République et canton de Genève
Grand Conseil
Séance du jeudi 5 avril 2001 à 17h
54e législature - 4e année - 7e session - 16e séance
P 1312-A
Sous la présidence de Mme Louiza Mottaz, la Commission des pétitions a étudié la pétition 1312 dans sa séance du 11 septembre 2000.
Mme Normand distingue deux aspects distincts du problème, les nuisances sonores et la présence de chiens dans une cour d'école.
Des jeunes gens, propriétaires de chiens de la race Pitbull, se réunissent de jour comme de nuit jusqu'à trois, voire quatre heures du matin.

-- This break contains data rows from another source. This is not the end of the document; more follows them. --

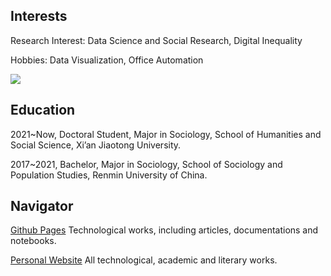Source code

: ## Interests

Research Interest: Data Science and Social Research, Digital Inequality

Hobbies: Data Visualization, Office Automation

<img align="center" src="https://github-readme-stats.vercel.app/api/top-langs/?username=hedaozi&layout=compact&langs_count=4">

## Education

2021~Now, Doctoral Student, Major in Sociology, School of Humanities and Social Science, Xi’an Jiaotong University.

2017~2021, Bachelor, Major in Sociology, School of Sociology and Population Studies, Renmin University of China.

## Navigator

[Github Pages](https://hedaozi.github.io/) Technological works, including articles, documentations and notebooks.

[Personal Website](https://hedaozi.com/) All technological, academic and literary works.

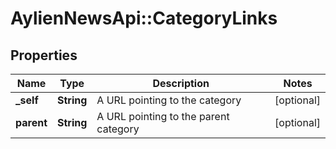 # AylienNewsApi::CategoryLinks

## Properties
Name | Type | Description | Notes
------------ | ------------- | ------------- | -------------
**_self** | **String** | A URL pointing to the category | [optional] 
**parent** | **String** | A URL pointing to the parent category | [optional] 


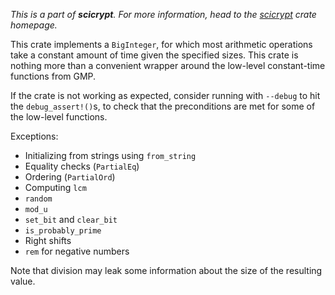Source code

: _This is a part of **scicrypt**. For more information, head to the
[scicrypt](https://crates.io/crates/scicrypt) crate homepage._

This crate implements a `BigInteger`, for which most arithmetic operations take a constant amount of time given the specified sizes. This crate is nothing more than a convenient wrapper around the low-level constant-time functions from GMP.

If the crate is not working as expected, consider running with `--debug` to hit the `debug_assert!()`s, to check that the preconditions are met for some of the low-level functions.

Exceptions:
- Initializing from strings using `from_string`
- Equality checks (`PartialEq`)
- Ordering (`PartialOrd`)
- Computing `lcm` 
- `random`
- `mod_u`
- `set_bit` and `clear_bit`
- `is_probably_prime`
- Right shifts
- `rem` for negative numbers

Note that division may leak some information about the size of the resulting value.
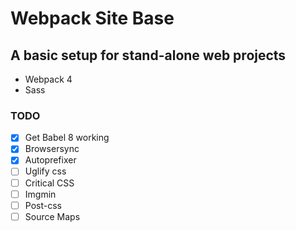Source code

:# Webpack Site Base

## A basic setup for stand-alone web projects

- Webpack 4
- Sass

### TODO
- [x] Get Babel 8 working
- [x] Browsersync
- [x] Autoprefixer
- [ ] Uglify css
- [ ] Critical CSS
- [ ] Imgmin
- [ ] Post-css
- [ ] Source Maps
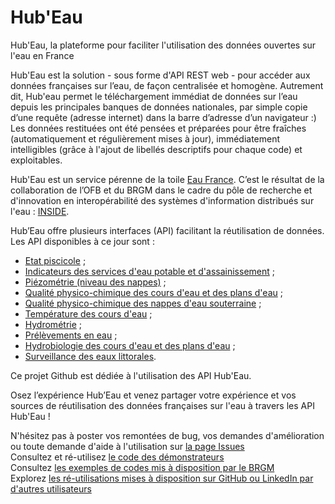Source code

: # Hub'Eau
Hub'Eau, la plateforme pour faciliter l'utilisation des données ouvertes sur l'eau en France

Hub'Eau est la solution - sous forme d'API REST web - pour accéder aux données françaises sur l’eau, de façon centralisée et homogène. Autrement dit, Hub'eau permet le téléchargement immédiat de données sur l’eau depuis les principales banques de données nationales, par simple copie d’une requête (adresse internet) dans la barre d’adresse d’un navigateur :)
Les données restituées ont été pensées et préparées pour être fraîches (automatiquement et régulièrement mises à jour), immédiatement intelligibles (grâce à l'ajout de libellés descriptifs pour chaque code) et exploitables.

Hub'Eau est un service pérenne de la toile [Eau France](https://www.eaufrance.fr/). C’est le résultat de la collaboration de l’OFB et du BRGM dans le cadre du pôle de recherche et d'innovation en interopérabilité des systèmes d'information distribués sur l'eau : [INSIDE](http://www.pole-inside.fr/fr). 

Hub’Eau offre plusieurs interfaces (API) facilitant la réutilisation de données. Les API disponibles à ce jour sont :

* [Etat piscicole](http://hubeau.eaufrance.fr/page/api-poisson) ;
* [Indicateurs des services d'eau potable et d'assainissement](https://hubeau.eaufrance.fr/page/api-indicateurs-services) ;
* [Piézométrie (niveau des nappes)](http://hubeau.eaufrance.fr/page/api-piezometrie) ;
* [Qualité physico-chimique des cours d'eau et des plans d'eau](http://hubeau.eaufrance.fr/page/api-qualite-cours-deau) ;
* [Qualité physico-chimique des nappes d'eau souterraine](http://hubeau.eaufrance.fr/page/api-qualite-nappes-deau-souterraines) ;
* [Température des cours d'eau](http://hubeau.eaufrance.fr/page/api-temperature-continu) ;
* [Hydrométrie](http://hubeau.eaufrance.fr/page/api-hydrometrie) ;
* [Prélèvements en eau](https://hubeau.eaufrance.fr/page/api-prelevements-eau) ;
* [Hydrobiologie des cours d'eau et des plans d'eau](https://hubeau.eaufrance.fr/page/api-hydrobiologie) ;
* [Surveillance des eaux littorales](https://hubeau.eaufrance.fr/page/api-surveillance-littoral).

Ce projet Github est dédiée à l'utilisation des API Hub'Eau.

Osez l’expérience Hub’Eau et venez partager votre expérience et vos sources de réutilisation des données françaises sur l'eau à travers les API Hub'Eau ! 
  
N'hésitez pas à poster vos remontées de bug, vos demandes d'amélioration ou toute demande d'aide à l'utilisation sur [la page Issues](https://github.com/BRGM/hubeau/issues)  
Consultez et ré-utilisez [le code des démonstrateurs](https://github.com/BRGM/hubeau/tree/master/demonstrateurs)  
Consultez [les exemples de codes mis à disposition par le BRGM](https://github.com/BRGM/hubeau/tree/master/code_examples)  
Explorez [les ré-utilisations mises à disposition sur GitHub ou LinkedIn par d'autres utilisateurs](https://github.com/BRGM/hubeau/tree/master/re-utilisations)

Les cris, la musique des radios et les aboiements des chiens provoquent un vacarme insupportable pour les habitants du quartier. N'étant pas tenus en laisse, les chiens se promènent librement à travers le préau d'école en présence des enfants et courent après leurs ballons. Il en résulte tout naturellement que les parents redoutent de laisser leurs enfants jouer dans le préau.
Habitant les abords directs de la scène, Mme Normand n'ose pas intervenir craignant recevoir des projectiles genre canettes de bière. Néanmoins, en ayant eu l'occasion de discuter avec l'un des jeunes, Mme Normand s'est fait une idée plus précise du profil de ces personnes.
Les nombreuses réclamations, interventions de police et tentatives de dialogue, n'ont rien modifié. Les jeunes changent de préau pour un soir, notamment pour celui de l'école de St Jean, et reviennent pour recommencer de plus belle leur tapage.
Dernièrement, une personne de l'immeuble a subi une tentative d'effraction et s'est fait agresser.
Les habitants ne se sentent plus en sécurité et demandent que des mesures énergiques soient rapidement prises (effectifs d'intervention rapide, éducateurs de rues, …).
Faut-il qu'un drame arrive - enfant mordu, locataire au bord de l'énervement - pour que nos autorités agissent ? L'interrogation de Mme Normand résume toute l'incompréhension des habitants du quartier sur une situation jugée particulièrement anormale.
Les commissaires sont catégoriques pour dire que des chiens n'ont rien à faire dans un préau d'école. Cela est d'autant plus inacceptable que les chiens en question appartiennent à une race dite d'attaque, tristement réputée pour sa dangerosité possible et qu'ils sont laissés en liberté, sans muselière, dans un espace réservé aux enfants.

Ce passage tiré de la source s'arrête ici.